I am very aware of this recent trend when talking with a young adult. Often the clients I see come with a self-diagnosis of depression. In this type of case, where there has been no clinical diagnosis of the disorder, I am slow to introduce the word ‘depression’ into the conversation. The family have often organised themselves around this label, so I attempt not to join them in this. When we consider Shakespeare’s Hamlet, an interesting concept appears. It wasn’t until the birth of psychoanalysis that he started to suffer from depression. So what had he until that point? Well, maybe it was depression, or melancholia? Or maybe the fact that his uncle murdered his father and was now sleeping with his mother was upsetting him. But we don’t have a pill for that! And it certainly wouldn’t fit neatly on our prescription bottles like Zoloft or Prozac. The social construction of depression is a very important consideration when working with adolescents. After all, the concepts now used to describe human experience were invented, not discovered (Bentall, 2009).

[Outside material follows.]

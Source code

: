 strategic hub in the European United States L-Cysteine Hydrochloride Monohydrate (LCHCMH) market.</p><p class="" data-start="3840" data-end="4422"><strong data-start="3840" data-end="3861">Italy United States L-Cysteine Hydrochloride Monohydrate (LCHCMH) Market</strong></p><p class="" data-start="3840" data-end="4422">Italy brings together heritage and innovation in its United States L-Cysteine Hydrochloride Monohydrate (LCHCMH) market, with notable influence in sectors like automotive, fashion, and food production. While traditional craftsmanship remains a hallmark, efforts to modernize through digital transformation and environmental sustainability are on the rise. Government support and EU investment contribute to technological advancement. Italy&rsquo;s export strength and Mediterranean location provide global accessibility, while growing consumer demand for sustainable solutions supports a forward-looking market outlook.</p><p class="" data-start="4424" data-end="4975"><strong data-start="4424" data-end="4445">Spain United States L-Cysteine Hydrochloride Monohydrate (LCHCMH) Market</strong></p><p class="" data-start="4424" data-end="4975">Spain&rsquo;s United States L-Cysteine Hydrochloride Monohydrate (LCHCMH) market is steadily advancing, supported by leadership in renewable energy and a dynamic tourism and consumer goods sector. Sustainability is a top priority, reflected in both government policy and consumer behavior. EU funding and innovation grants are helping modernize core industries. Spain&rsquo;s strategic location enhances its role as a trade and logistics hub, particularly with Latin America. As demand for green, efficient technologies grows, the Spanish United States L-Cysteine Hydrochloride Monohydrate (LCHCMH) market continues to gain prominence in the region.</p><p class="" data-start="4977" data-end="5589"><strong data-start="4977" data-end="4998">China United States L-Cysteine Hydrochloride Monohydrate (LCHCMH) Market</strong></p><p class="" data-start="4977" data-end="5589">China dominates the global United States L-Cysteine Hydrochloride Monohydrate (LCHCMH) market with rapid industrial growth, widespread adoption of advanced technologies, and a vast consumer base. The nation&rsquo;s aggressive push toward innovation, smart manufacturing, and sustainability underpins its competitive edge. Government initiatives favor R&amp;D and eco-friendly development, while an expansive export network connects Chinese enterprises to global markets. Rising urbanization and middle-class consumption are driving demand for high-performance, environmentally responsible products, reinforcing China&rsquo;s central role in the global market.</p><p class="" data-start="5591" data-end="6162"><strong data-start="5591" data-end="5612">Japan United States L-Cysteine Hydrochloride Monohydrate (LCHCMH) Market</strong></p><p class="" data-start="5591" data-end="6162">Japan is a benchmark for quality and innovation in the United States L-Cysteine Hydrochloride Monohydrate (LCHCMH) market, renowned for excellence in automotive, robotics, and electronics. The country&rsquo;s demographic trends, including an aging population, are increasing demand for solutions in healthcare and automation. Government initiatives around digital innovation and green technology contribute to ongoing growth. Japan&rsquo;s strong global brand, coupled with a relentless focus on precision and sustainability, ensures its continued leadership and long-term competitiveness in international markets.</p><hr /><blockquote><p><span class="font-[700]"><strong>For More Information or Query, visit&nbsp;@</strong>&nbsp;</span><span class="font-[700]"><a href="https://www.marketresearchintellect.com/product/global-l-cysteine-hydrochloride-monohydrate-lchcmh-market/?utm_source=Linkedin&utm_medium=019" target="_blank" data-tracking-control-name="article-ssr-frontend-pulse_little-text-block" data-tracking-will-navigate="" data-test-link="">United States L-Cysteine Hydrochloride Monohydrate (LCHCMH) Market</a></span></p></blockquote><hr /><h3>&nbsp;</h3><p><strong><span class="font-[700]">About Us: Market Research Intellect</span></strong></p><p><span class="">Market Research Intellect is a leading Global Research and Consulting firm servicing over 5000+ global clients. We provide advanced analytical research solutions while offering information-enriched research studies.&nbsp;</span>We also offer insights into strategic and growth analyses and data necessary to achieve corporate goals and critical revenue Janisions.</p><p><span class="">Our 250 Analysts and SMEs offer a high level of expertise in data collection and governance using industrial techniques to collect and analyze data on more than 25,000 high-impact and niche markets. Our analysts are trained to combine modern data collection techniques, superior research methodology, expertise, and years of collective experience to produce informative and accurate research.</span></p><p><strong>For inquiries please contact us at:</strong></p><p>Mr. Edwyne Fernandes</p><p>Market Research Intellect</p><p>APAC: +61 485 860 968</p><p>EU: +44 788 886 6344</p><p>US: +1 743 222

The following are some themes that I find particularly useful when conducting a conversation with a young adolescent who is presenting with an experience that we have come to call depression.

Power

Where there is power, there is resistance
                                                                            (Foucault, 1978: 221)

When working with adolescents, I find the joint themes of power and powerlessness two of the most recurring. Adolescents often feel incredibly powerless. The system of the parents, the school, society, peer groups and, in certain cases, the system of the state (e.g. social services) are all pressing down on them. This idea of ‘pressing down’ is an interesting one when working with adolescent depression. I often have externalising conversations around the idea of pressing down. Often the adjective changes dramatically. It can move so quickly from depression to a force pressing down. The force is described as power. So therefore, the power is making them powerless. Spending time on the appropriate adjective to describe their lived experience is very important in my work. Often the adjective changes over the course of the sessions. In Maps of Narrative Practice (2007), Michael White gives us a good case study that highlights this point. The young adult Liam describes his feelings of hopelessness. Through ‘re-authoring’ conversations, Liam comes to the conclusion that, ‘the depression he’d been struggling with for so long was ‘fake depression’.’ (White, 2017:74) White is quick to point out that he is not saying that, ‘he had been ‘faking it’ but rather, he had reached this understanding on the basis of a realisation that he wasn’t messed up’ (White, 2007: 74).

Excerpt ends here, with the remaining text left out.